(PROVIDED RECORDS):
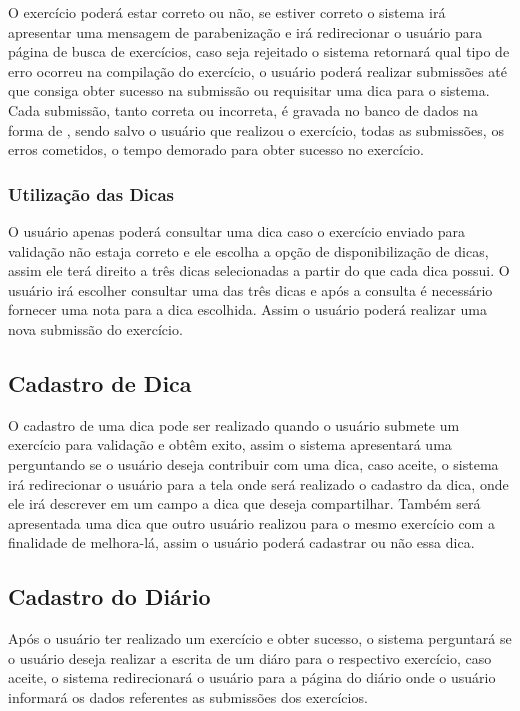 O exercício poderá estar correto ou não, se estiver correto o sistema irá apresentar uma mensagem de parabenização e irá redirecionar o usuário para página de busca de exercícios, caso seja rejeitado o sistema retornará qual tipo de erro ocorreu na compilação do exercício, o usuário poderá realizar submissões até que consiga obter sucesso na submissão ou requisitar uma dica para o sistema. Cada submissão, tanto correta ou incorreta, é gravada no banco de dados na forma de , sendo salvo o usuário que realizou o exercício, todas as submissões, os erros cometidos, o tempo demorado para obter sucesso no exercício.

\subsubsection{Utilização das Dicas}

O usuário apenas poderá consultar uma dica caso o exercício enviado para validação não estaja correto e ele escolha a opção de disponibilização de dicas, assim ele terá direito a três dicas selecionadas a partir do  que cada dica possui. O usuário irá escolher consultar uma das três dicas e após a consulta é necessário fornecer uma nota para a dica escolhida. Assim o usuário poderá realizar uma nova submissão do exercício.

\subsection{Cadastro de Dica}

O cadastro de uma dica pode ser realizado quando o usuário submete um exercício para validação e obtêm exito, assim o sistema apresentará uma  perguntando se o usuário deseja contribuir com uma dica, caso aceite, o sistema irá redirecionar o usuário para a tela onde será realizado o cadastro da dica, onde ele irá descrever em um campo a dica que deseja compartilhar. Também será apresentada uma dica que outro usuário realizou para o mesmo exercício com a finalidade de melhora-lá, assim o usuário poderá cadastrar ou não essa dica.

\subsection{Cadastro do Diário}

Após o usuário ter realizado um exercício e obter sucesso, o sistema perguntará se o usuário deseja realizar a escrita de um diáro para o respectivo exercício, caso aceite, o sistema redirecionará o usuário para a página do diário onde o usuário informará os dados referentes as submissões dos exercícios.


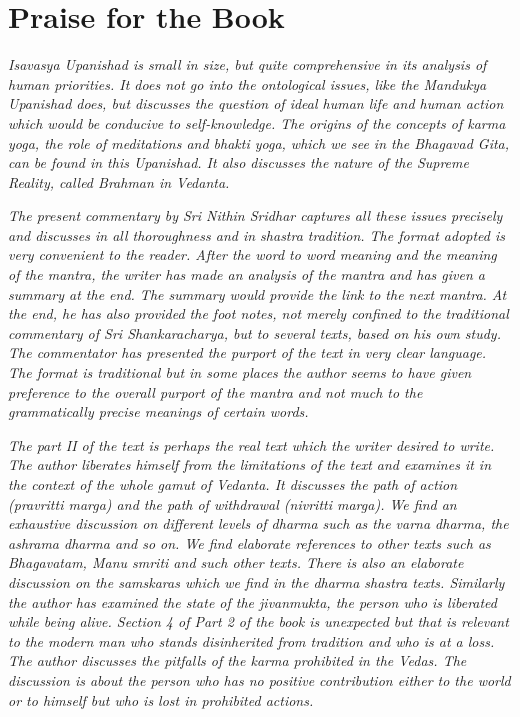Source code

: \chapter{Praise for the Book}

\emph{Isavasya Upanishad is small in size, but quite comprehensive in its analysis of human priorities. It does not go into the ontological issues, like the Mandukya Upanishad does, but discusses the question of ideal human life and human action which would be conducive to self-knowledge. The origins of the concepts of karma yoga, the role of meditations and bhakti yoga, which we see in the Bhagavad Gita, can be found in this Upanishad. It also discusses the nature of the Supreme Reality, called Brahman in Vedanta.}

\emph{The present commentary by Sri Nithin Sridhar captures all these issues precisely and discusses in all thoroughness and in shastra tradition. The format adopted is very convenient to the reader. After the word to word meaning and the meaning of the mantra, the writer has made an analysis of the mantra and has given a summary at the end. The summary would provide the link to the next mantra. At the end, he has also provided the foot notes, not merely confined to the traditional commentary of Sri Shankaracharya, but to several texts, based on his own study. The commentator has presented the purport of the text in very clear language. The format is traditional but in some places the author seems to have given preference to the overall purport of the mantra and not much to the grammatically precise meanings of certain words.}

\emph{The part II of the text is perhaps the real text which the writer desired to write. The author liberates himself from the limitations of the text and examines it in the context of the whole gamut of Vedanta. It discusses the path of action (pravritti marga) and the path of withdrawal (nivritti marga). We find an exhaustive discussion on different levels of dharma such as the varna dharma, the ashrama dharma and so on. We find elaborate references to other texts such as Bhagavatam, Manu smriti and such other texts. There is also an elaborate discussion on the samskaras which we find in the dharma shastra texts. Similarly the author has examined the state of the jivanmukta, the person who is liberated while being alive. Section 4 of Part 2 of the book is unexpected but that is relevant to the modern man who stands disinherited from tradition and who is at a loss. The author discusses the pitfalls of the karma prohibited in the Vedas. The discussion is about the person who has no positive contribution either to the world or to himself but who is lost in prohibited actions.}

(PROBLEM TO SOLVE):
Output the full listing above exactly, excluding all pictures.

(EXERCISE RESULT):
 O exercício poderá estar correto ou não, se estiver correto o sistema irá apresentar uma mensagem de parabenização e irá redirecionar o usuário para página de busca de exercícios, caso seja rejeitado o sistema retornará qual tipo de erro ocorreu na compilação do exercício, o usuário poderá realizar submissões até que consiga obter sucesso na submissão ou requisitar uma dica para o sistema. Cada submissão, tanto correta ou incorreta, é gravada no banco de dados na forma de , sendo salvo o usuário que realizou o exercício, todas as submissões, os erros cometidos, o tempo demorado para obter sucesso no exercício.

\subsubsection{Utilização das Dicas}

O usuário apenas poderá consultar uma dica caso o exercício enviado para validação não estaja correto e ele escolha a opção de disponibilização de dicas, assim ele terá direito a três dicas selecionadas a partir do  que cada dica possui. O usuário irá escolher consultar uma das três dicas e após a consulta é necessário fornecer uma nota para a dica escolhida. Assim o usuário poderá realizar uma nova submissão do exercício.

\subsection{Cadastro de Dica}

O cadastro de uma dica pode ser realizado quando o usuário submete um exercício para validação e obtêm exito, assim o sistema apresentará uma  perguntando se o usuário deseja contribuir com uma dica, caso aceite, o sistema irá redirecionar o usuário para a tela onde será realizado o cadastro da dica, onde ele irá descrever em um campo a dica que deseja compartilhar. Também será apresentada uma dica que outro usuário realizou para o mesmo exercício com a finalidade de melhora-lá, assim o usuário poderá cadastrar ou não essa dica.

\subsection{Cadastro do Diário}

Após o usuário ter realizado um exercício e obter sucesso, o sistema perguntará se o usuário deseja realizar a escrita de um diáro para o respectivo exercício, caso aceite, o sistema redirecionará o usuário para a página do diário onde o usuário informará os dados referentes as submissões dos exercícios.


Source code

: \chapter{Praise for the Book}

\emph{Isavasya Upanishad is small in size, but quite comprehensive in its analysis of human priorities. It does not go into the ontological issues, like the Mandukya Upanishad does, but discusses the question of ideal human life and human action which would be conducive to self-knowledge. The origins of the concepts of karma yoga, the role of meditations and bhakti yoga, which we see in the Bhagavad Gita, can be found in this Upanishad. It also discusses the nature of the Supreme Reality, called Brahman in Vedanta.}

\emph{The present commentary by Sri Nithin Sridhar captures all these issues precisely and discusses in all thoroughness and in shastra tradition. The format adopted is very convenient to the reader. After the word to word meaning and the meaning of the mantra, the writer has made an analysis of the mantra and has given a summary at the end. The summary would provide the link to the next mantra. At the end, he has also provided the foot notes, not merely confined to the traditional commentary of Sri Shankaracharya, but to several texts, based on his own study. The commentator has presented the purport of the text in very clear language. The format is traditional but in some places the author seems to have given preference to the overall purport of the mantra and not much to the grammatically precise meanings of certain words.}

\emph{The part II of the text is perhaps the real text which the writer desired to write. The author liberates himself from the limitations of the text and examines it in the context of the whole gamut of Vedanta. It discusses the path of action (pravritti marga) and the path of withdrawal (nivritti marga). We find an exhaustive discussion on different levels of dharma such as the varna dharma, the ashrama dharma and so on. We find elaborate references to other texts such as Bhagavatam, Manu smriti and such other texts. There is also an elaborate discussion on the samskaras which we find in the dharma shastra texts. Similarly the author has examined the state of the jivanmukta, the person who is liberated while being alive. Section 4 of Part 2 of the book is unexpected but that is relevant to the modern man who stands disinherited from tradition and who is at a loss. The author discusses the pitfalls of the karma prohibited in the Vedas. The discussion is about the person who has no positive contribution either to the world or to himself but who is lost in prohibited actions.}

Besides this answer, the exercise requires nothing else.